Die Grundidee: ein modulares Baukastensystem, in dem die Brillen individuell ganz nach den Anforderungen des einzelnen Kunden zusammengesetzt werden. Dabei können die modularen Komponenten mechanisch an verschiedene Träger wie zum Beispiel Kopfbänder, Schutzhelme, Stoßkappen oder Schutzbrillen in verschiedenen Konfigurationen angebracht werden.

Die Befestigung erfolgt so, dass es mit einer bereits getragenen Brille keine Kollision gibt: entweder an einem Kopfband (Bild 2 in Bildergalerie) oder an einem Schutzhelm (Bild 3 in Bildergalerie) oder einer Augenschutzbrille, die vom Arbeitsschutz ohnehin vorgeschrieben ist.

Minimale Elektronik am tragbaren Gerät

Um die Stromaufnahme so niedrig wie möglich zu halten, ist die Elektronik auf das absolute Minimum reduziert. Vorhanden ist nur das Bluetooth-Modul ohne Rechner und die Display-Ansteuerung. Als Display dient ein stromsparendes Mikro-OLED mit vorgesetzter Linse.

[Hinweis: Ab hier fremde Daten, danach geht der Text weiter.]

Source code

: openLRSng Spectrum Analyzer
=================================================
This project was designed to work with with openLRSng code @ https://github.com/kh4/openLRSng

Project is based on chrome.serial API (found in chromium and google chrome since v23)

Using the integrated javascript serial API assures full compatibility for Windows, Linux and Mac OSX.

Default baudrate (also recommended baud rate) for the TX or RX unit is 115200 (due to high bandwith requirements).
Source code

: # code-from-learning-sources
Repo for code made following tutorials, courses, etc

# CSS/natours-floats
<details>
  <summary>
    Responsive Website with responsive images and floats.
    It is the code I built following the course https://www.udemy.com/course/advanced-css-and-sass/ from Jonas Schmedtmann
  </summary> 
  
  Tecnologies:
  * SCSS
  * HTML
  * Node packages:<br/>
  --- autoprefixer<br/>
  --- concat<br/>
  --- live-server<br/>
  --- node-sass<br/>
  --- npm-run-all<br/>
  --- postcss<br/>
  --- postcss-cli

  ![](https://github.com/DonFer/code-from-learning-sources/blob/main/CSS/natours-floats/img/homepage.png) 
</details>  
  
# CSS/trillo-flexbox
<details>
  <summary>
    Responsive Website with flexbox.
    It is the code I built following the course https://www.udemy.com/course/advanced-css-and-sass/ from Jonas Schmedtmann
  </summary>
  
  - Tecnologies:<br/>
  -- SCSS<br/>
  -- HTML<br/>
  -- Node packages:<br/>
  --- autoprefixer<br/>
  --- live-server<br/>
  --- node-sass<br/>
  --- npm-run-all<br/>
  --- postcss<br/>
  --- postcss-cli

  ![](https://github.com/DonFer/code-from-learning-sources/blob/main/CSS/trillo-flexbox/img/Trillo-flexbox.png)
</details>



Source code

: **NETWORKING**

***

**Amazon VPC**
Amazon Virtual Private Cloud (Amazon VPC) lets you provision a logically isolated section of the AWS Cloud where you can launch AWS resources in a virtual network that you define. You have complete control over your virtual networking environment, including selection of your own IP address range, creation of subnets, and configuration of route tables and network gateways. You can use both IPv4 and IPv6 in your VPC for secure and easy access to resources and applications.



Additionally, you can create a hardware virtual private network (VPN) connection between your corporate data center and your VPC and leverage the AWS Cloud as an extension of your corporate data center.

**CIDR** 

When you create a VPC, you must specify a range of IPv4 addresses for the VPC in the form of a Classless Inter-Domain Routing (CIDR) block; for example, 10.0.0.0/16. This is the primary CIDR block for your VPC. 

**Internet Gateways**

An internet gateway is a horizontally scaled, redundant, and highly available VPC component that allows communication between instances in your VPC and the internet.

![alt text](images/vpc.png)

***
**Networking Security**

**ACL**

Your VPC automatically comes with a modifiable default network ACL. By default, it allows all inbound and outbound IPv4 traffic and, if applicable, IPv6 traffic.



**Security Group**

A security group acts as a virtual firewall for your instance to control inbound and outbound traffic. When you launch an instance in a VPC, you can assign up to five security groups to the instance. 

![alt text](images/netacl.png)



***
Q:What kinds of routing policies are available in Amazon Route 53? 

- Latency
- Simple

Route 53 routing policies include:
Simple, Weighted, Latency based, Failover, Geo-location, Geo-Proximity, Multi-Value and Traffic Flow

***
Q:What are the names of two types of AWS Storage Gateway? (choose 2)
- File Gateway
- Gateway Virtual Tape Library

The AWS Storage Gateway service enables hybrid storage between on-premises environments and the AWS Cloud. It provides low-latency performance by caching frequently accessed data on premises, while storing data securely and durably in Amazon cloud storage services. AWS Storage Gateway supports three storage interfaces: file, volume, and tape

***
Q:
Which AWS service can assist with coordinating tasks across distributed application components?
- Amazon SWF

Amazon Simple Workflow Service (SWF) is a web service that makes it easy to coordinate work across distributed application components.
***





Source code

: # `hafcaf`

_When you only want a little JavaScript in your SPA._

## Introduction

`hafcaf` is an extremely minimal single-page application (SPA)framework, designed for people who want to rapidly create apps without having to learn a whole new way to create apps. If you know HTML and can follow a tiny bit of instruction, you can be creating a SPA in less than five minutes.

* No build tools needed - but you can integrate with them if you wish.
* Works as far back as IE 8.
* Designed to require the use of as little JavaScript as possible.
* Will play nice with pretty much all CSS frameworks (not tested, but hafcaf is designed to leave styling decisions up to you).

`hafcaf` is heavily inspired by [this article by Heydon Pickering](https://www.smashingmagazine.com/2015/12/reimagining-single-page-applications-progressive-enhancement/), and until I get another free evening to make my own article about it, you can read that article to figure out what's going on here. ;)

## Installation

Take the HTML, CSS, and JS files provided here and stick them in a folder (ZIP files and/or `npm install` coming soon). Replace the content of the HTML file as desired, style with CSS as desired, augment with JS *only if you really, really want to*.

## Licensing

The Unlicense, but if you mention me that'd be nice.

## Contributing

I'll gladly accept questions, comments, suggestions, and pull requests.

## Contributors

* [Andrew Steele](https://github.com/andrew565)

Das System kann über Standard-Datenschnittstellen mit jedem beliebigen Computer unabhängig von dessen Betriebssystem zusammenarbeiten. Alle Rechenfunktionen laufen extern ab. So hält der Akku einen achtstündigen Arbeitstag lang durch, und am Kopf ist keine Erwärmung mehr spürbar.

Optional ist ein Kameramodul montierbar, das eigenständig arbeitet und einzelne Bilder oder Video-Datenströme über eine WiFi-Verbindung überträgt. Die Kamera kann dann beispielsweise einen Barcode lesen und an den Rechner senden. Das kann eine SmartWatch oder ein Tablet -PC sein. Der Rechner schickt daraufhin die entsprechenden Daten an die Brille.
 

Serienproduktion in Deutschland

Für die Serienproduk­tion hat Herold aus der Hochschule eine eigene Firma ausgegründet: »data glasses Zwick­-au UG (haftungsbeschränkt)«. Die Zielgruppe sind professionelle Anwender. Es sind bereits Kooperationen mit mehreren interessierten Firmen angelaufen. Die Produktion der Brillen soll komplett in Deutschland stattfinden.